Healthcare Acquired Infections (HAIs)
caused almost 100,000 deaths among
the 2.1 million people who acquired
infections while hospitalized in 2000,
and HAI rates have risen relentlessly
since then. On March 20, 2009, the
Centers for Disease Control (CDC) and
the Healthcare Infections Control
Practices Advisory Committee (HICPAC)
developed infection control (IC)
guidance for Klebsiella pneumonia
carbapenemase-producing (KPC)
isolates, as they have been rapidly
emerging as a significant challenge in
healthcare settings. The danger of these
bacteria is that they are resistant to
carbapenem (a class of beta-lactam
antibiotics with a broad spectrum of
antibacterial activity) and cannot be
treated by the most commonly
prescribed antibiotics. Limited
treatment options mean that infections
caused by carbapenem resistant bacteria
result in substantial mortality and
morbidity.
The CDC and HICPAC
recommendations draw on infection
control strategies which have been
applied to these pathogens in other
settings, and other evidence based
strategies in infection control. There has
been little research, however, on the
implementation of control strategies to
prevent the spread of these KPC
infections. The goal of this project is to
understand how these recommendations
can best be implemented and how
effective these recommendations will be
in practice. This research will advance
private and public efforts to improve
health care quality by improving
measures to control the spread of a
dangerous organism. This research will
also provide data for the development of
an implementation toolkit that hospitals
can use to prevent the spread of
carbapenem resistant bacteria.

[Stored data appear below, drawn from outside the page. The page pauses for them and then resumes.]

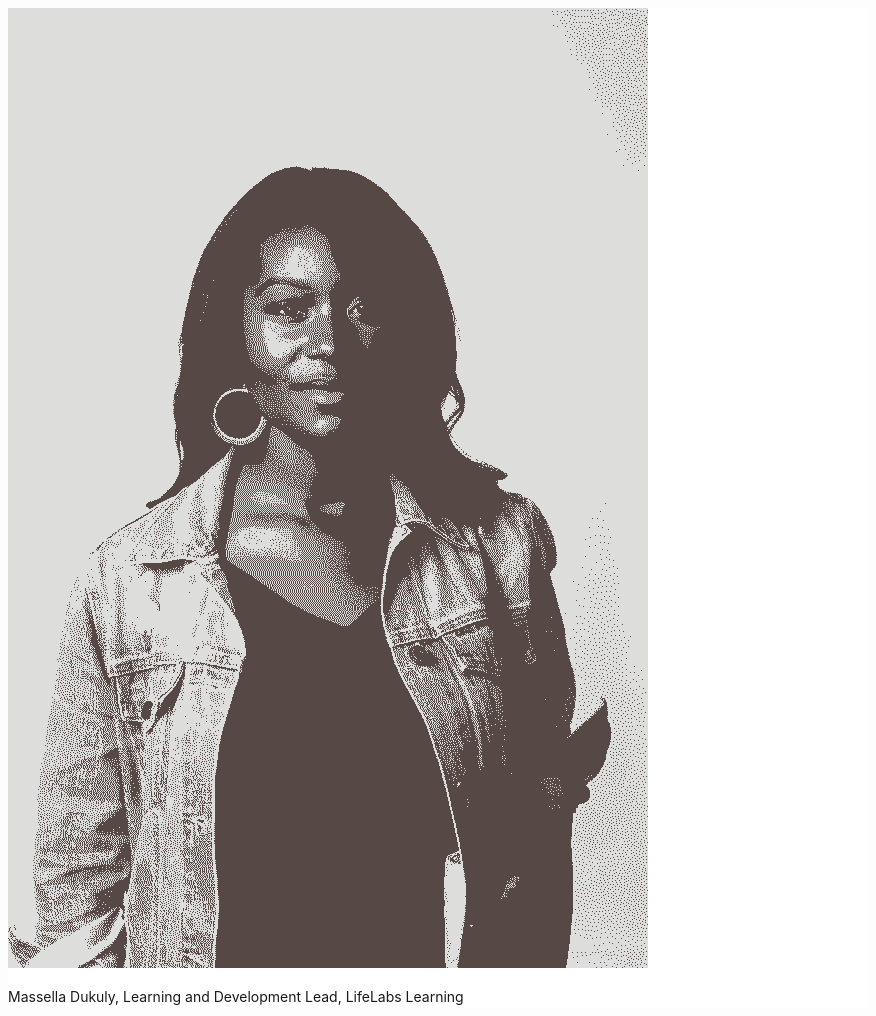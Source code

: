 ![](img/321f6f03bf4c47f9e336989b8c1700ce.png)

Massella Dukuly, Learning and Development Lead, LifeLabs Learning
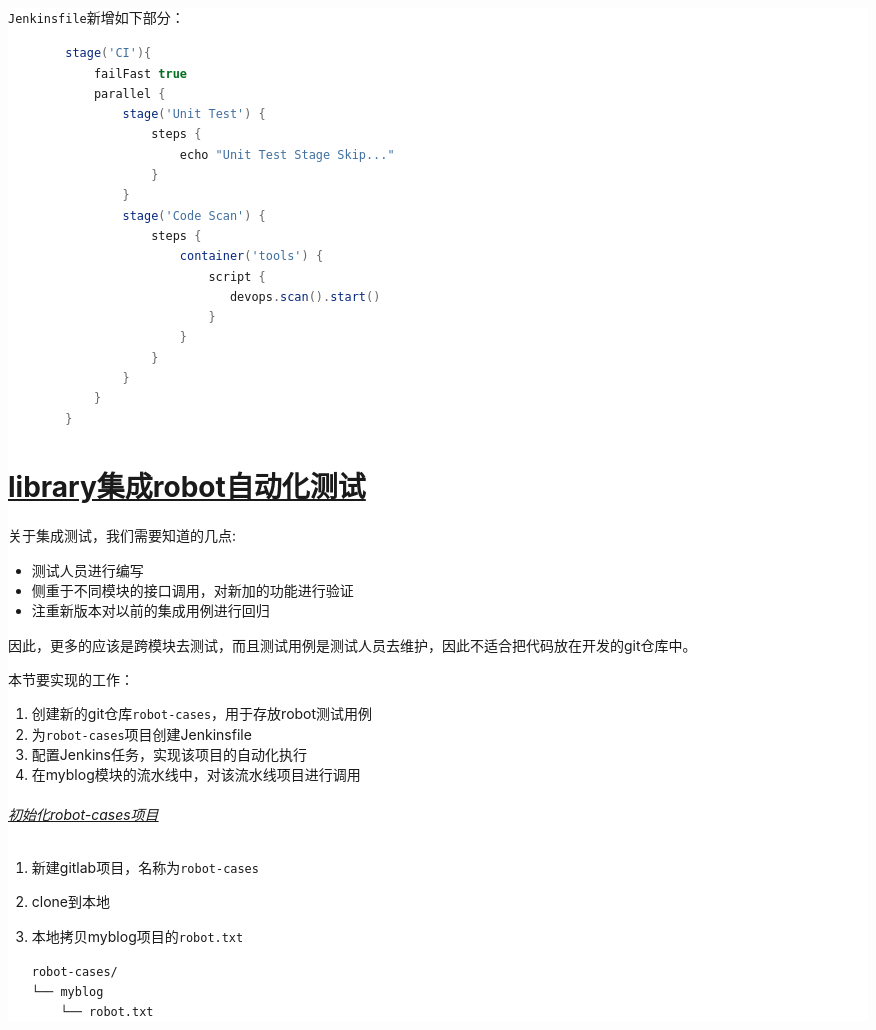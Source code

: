 `Jenkinsfile`新增如下部分：

```groovy
        stage('CI'){
            failFast true
            parallel {
                stage('Unit Test') {
                    steps {
                        echo "Unit Test Stage Skip..."
                    }
                }
                stage('Code Scan') {
                    steps {
                        container('tools') {
                            script {
                               devops.scan().start()
                            }
                        }
                    }
                }
            }
        }
```





# [library集成robot自动化测试](http://49.7.203.222:2023/#/jenkins-shared-library/func-robot-framework?id=集成robot自动化测试)

关于集成测试，我们需要知道的几点:

- 测试人员进行编写
- 侧重于不同模块的接口调用，对新加的功能进行验证
- 注重新版本对以前的集成用例进行回归

因此，更多的应该是跨模块去测试，而且测试用例是测试人员去维护，因此不适合把代码放在开发的git仓库中。

本节要实现的工作：

1. 创建新的git仓库`robot-cases`，用于存放robot测试用例
2. 为`robot-cases`项目创建Jenkinsfile
3. 配置Jenkins任务，实现该项目的自动化执行
4. 在myblog模块的流水线中，对该流水线项目进行调用

###### [初始化robot-cases项目](http://49.7.203.222:2023/#/jenkins-shared-library/func-robot-framework?id=初始化robot-cases项目)

1. 新建gitlab项目，名称为`robot-cases`

2. clone到本地

3. 本地拷贝myblog项目的`robot.txt`

   ```bash
   robot-cases/
   └── myblog
       └── robot.txt
   ```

The
toolkit may include the following types
of resources: General information about
the implementation of evidenced-based
clinical practices, resource materials,
and tools and methods that users can
adopt to conduct point prevalence
surveys, protocols and tools that users
can adopt to specify when active KPC
surveillance is needed, and resources
for approaching the problem as a teambased quality-improvement effort.
OMB clearance will be sought for this
toolkit once it is developed.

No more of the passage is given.